* [Task description]: Each line in the entries below that holds the string "This" is to be listed.

[[ Supplied material, beginning ]]

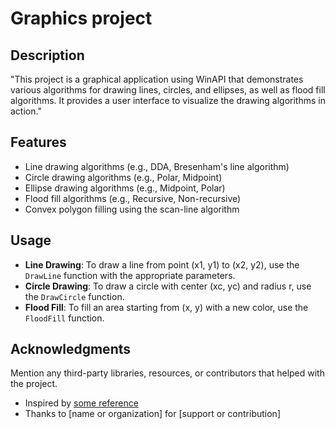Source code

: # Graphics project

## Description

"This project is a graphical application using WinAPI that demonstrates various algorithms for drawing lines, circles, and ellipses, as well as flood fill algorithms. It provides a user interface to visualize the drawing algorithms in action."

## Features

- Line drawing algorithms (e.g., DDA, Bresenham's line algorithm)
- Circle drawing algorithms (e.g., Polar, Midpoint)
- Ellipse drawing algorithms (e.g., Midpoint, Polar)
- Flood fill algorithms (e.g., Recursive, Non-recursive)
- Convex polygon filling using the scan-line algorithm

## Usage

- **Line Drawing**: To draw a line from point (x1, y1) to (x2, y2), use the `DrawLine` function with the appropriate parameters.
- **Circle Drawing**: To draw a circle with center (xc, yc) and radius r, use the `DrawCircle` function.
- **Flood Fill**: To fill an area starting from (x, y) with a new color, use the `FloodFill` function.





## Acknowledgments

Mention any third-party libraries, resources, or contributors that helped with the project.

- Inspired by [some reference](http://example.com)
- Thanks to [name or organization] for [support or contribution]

[[ Supplied material, end ]]
[[ Supplied material, beginning ]]

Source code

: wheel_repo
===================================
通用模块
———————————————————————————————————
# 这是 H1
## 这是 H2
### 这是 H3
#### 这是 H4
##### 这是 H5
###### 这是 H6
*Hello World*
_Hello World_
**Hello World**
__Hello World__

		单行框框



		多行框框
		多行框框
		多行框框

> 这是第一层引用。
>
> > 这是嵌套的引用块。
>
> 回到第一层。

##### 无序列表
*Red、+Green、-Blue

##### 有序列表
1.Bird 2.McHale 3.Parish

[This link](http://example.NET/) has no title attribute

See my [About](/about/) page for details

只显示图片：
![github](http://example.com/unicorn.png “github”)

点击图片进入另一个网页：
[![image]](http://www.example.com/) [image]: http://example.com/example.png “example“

[[ Supplied material, end ]]

* [Output below]:
"This project is a graphical application using WinAPI that demonstrates various algorithms for drawing lines, circles, and ellipses, as well as flood fill algorithms. It provides a user interface to visualize the drawing algorithms in action."
[This link](http://example.NET/) has no title attribute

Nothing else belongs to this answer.